Like Katniss Everdeen, heroine of Lions Gate Entertainment Corp.’s hit “The Hunger Games,” the studio overcame years of hardships to leap suddenly to the front of the pack, beating competitors long trained for victory.

Not, of course, in the film’s fight-to-the-death competition, but on the Business Journal’s list of most profitable public companies in Los Angeles County.

Lions Gate, long near the bottom of the list, jumped into this year’s top 25 with a 104 percent return on equity. That raised the Santa Monica company’s three-year average returns into the black for the first time in six years.

More impressively, it beat out eye-popping returns posted by perennial frontrunner Herbalife Inc., which earned 102 percent on its equity.

Lions Gate’s gains are due not only to the success of “Hunger Games,” but also to acquisition early last year of Summit Entertainment, the studio behind another hit franchise, “Twilight.”

But the good year at the box office is just part of the story. David Miller, an analyst at Westwood brokerage B. Riley & Co. who follows Lions Gate, said Summit specializes in selling film rights overseas.
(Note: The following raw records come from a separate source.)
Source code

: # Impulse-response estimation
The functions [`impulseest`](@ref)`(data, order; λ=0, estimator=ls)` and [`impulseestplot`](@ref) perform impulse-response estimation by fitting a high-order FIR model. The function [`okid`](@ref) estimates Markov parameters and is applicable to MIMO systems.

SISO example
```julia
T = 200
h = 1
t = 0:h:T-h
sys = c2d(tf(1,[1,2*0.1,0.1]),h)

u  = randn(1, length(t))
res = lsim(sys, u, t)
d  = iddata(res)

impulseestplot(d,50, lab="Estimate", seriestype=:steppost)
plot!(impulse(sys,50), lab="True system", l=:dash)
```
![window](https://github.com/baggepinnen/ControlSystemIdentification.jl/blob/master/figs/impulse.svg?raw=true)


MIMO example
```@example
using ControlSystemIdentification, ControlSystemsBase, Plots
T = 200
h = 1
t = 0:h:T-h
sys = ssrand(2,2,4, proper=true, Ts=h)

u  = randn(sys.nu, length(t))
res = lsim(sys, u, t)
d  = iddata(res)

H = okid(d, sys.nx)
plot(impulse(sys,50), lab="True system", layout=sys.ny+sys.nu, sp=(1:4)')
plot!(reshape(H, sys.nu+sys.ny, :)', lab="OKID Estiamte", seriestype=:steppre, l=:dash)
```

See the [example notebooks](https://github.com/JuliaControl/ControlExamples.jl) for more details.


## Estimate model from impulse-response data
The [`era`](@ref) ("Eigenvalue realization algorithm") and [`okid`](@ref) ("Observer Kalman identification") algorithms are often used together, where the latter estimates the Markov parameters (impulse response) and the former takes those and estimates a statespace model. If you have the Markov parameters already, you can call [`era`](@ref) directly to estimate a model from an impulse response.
That has increased revenue, helping Lions Gate pay down debt.

As a result, “you have higher net income and higher return on equity,” Miller said. “It becomes a positive virtuous cycle.”

All that pushed the company up 87 spots on the list to No. 24. What’s more, the company could continue to climb. In a research note this month, Miller projected Lions Gate’s return on equity at 41 percent for the rest of this year and 79 percent the year after.

Herbalife and apparel brand Cherokee Inc. still lead the pack, ranked by most recent fiscal year profits, though a few newcomers managed to break into the Top 10. Notable among them: prepaid debit card issuer Green Dot Corp., which went public in 2010 and was first eligible for the list this year. It joins the list at No. 8, higher than any other financial services firm.

The Pasadena company makes money when customers buy cards, deposit cash or make purchases. It collects a bit more than 1 percent of every purchase made with a prepaid card and also collects monthly fees from customers.

For all that, however, it doesn’t have to spend much money or deploy much capital, said Gil Luria, an analyst who follows Green Dot for downtown L.A. brokerage Wedbush Securities Inc. That explains Green Dot’s three-year average returns of nearly 23 percent.

“They’re only focused on the fee-generating aspects of financial services,” Luria said. “And since they’re the biggest (issuer), they have very good scale and high profitability levels. Each incremental customer and transaction is very profitable.”

But while 2012 was a good year for the top companies, others struggled. More than half had lower returns last year than in 2011. And one of last year’s top 10 most profitable companies fell hard.

U.S. China Mining Group Inc., which operates Chinese coal mines, ranked No. 8 on last year’s list but fell to No. 82 this year as coal orders fell and costs rose.